A deep sigh escapes me at the release of pent-up emotions from my locked heart and suddenly, I feel light, as if a heavy rock has been lifted from my chest.
I can’t understand me. The pain that had been buried deep, spilled out in the presence of a man I thought I despised more than anyone else.
Dakota lies behind me silently, just like the room. His soft breathing gets to my head like a lullaby and just as I am about to close my eyes, I hear him speak..
“I am not normal either.”
He quietly whispers, so hush as if he is talking to himself.
“I hear voices in my head.” He continues, his voice so low, it’s barely audible, almost lost in the silence.
“What voices?” I whisper back, calmly.
“I..” I listen as he draws in a deep, tremulous breath that seems to carry the weight of unspoken fears.
And it startles me to see this man, who is always brewing with confidence and arrogance, now cowering in nervousness.
“What is it?” I ask him. What is it? My anxieties also questions anxiously.
*If there is something that making him this nervous, then it must be a very serious thing!*
“I hear voices..” Dakota mumbles in a daze, “Like someone is inside me. Someone who is watching everything I do and someone who wants me to act as he wishes. And sometimes, that someone takes over me and becomes me.”
A chill runs down my spine, as his words slowly settle into the deeper parts of my brain. I always sensed something was wrong with his head. But I never thought it would be this terrible.
“Dakota..” I hold on to my breath as I whisper my worst fear. “Do you-you have Schizophrenia?”
My heart is beating fast, lashing in and out as I wait for him to deny me.

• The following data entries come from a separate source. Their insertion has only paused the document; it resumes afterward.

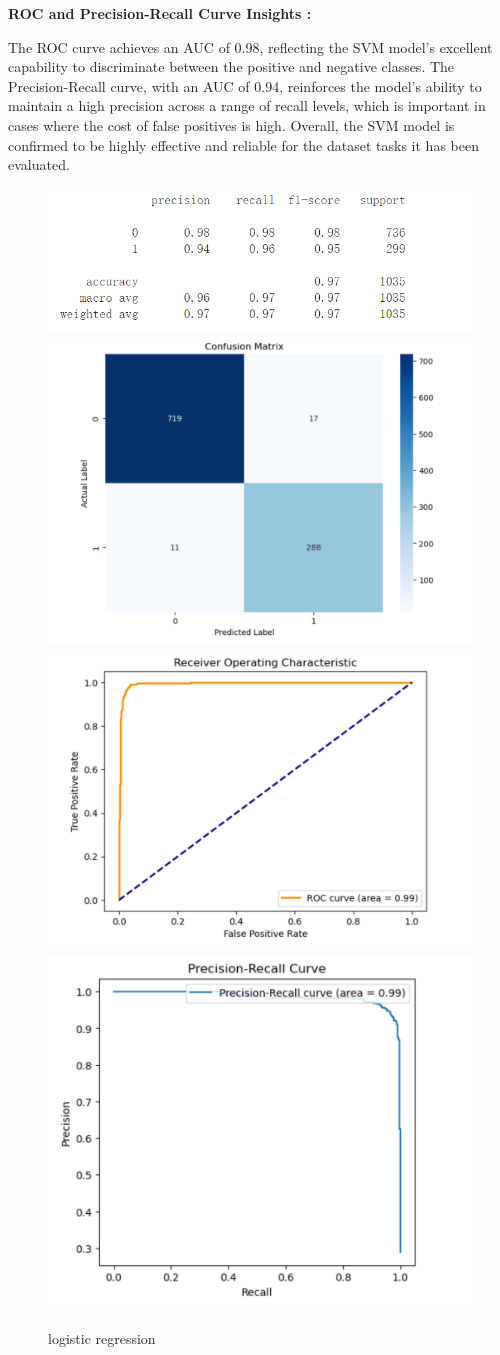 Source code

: \documentclass[conference]{IEEEtran}
\begin{document}
\textbf{ROC and Precision-Recall Curve Insights :}

The ROC curve achieves an AUC of 0.98, reflecting the SVM model's excellent capability to discriminate between the positive and negative classes. 
The Precision-Recall curve, with an AUC of 0.94, reinforces the model’s ability to maintain a high precision across a range of recall levels, which is important in cases where the cost of false positives is high. Overall, the SVM model is confirmed to be highly effective and reliable for the dataset tasks it has been evaluated.

\newpage

\begin{figure}[b]
    \centering
    \includegraphics[width=.4\textwidth]{logistic/3-1.png}\hfill
    \includegraphics[width=.4\textwidth]{logistic/3-2.png}
    \\[\smallskipamount]
    \includegraphics[width=.4\textwidth]{logistic/3-4.png}\hfill
    \includegraphics[width=.4\textwidth]{logistic/3-3.png}
    \caption{logistic regression}\label{logistic regression}
\end{figure}
\end{document}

Please tell me I am wrong! Tell me I am delulu!
“Not really, just borderline.” His words contradict himself, confusing me more.
“In medical terms, it is called Schizoaffective Auditory Hallucination.”
Spider crawls down my neck in absolute fright at his confession. I am so darn afraid to even ask what is it!
“I hear growls, sometimes strange animal noises and then whispers, which at times turn into roars. Fuck! It’s so scary to be able to hear these things in my head, when no one else can hear it. It still frightens me.”
Oh. My. God! My eyes, mouth, ears, all wide in a spine-chilling shock.
“Do you hear them all the time?” I remain calm, and ask him even calmly, though my insides are thrashing panickingly.
“No! I wasn’t always like this. I.. Fuck Emara!” Dakota growls frustratingly, sounding like he is on the verge of exploding into a million tiny fragments of wrath. But then I hear him take a deep, unsteady breath of calmness, before he reveals..
“I don’t remember having sex with you, nor hiding your clothes, or any of the nights with you.” His heart pounding fiercely against my back.
“It was.. not me.” He whispers, almost defeatedly.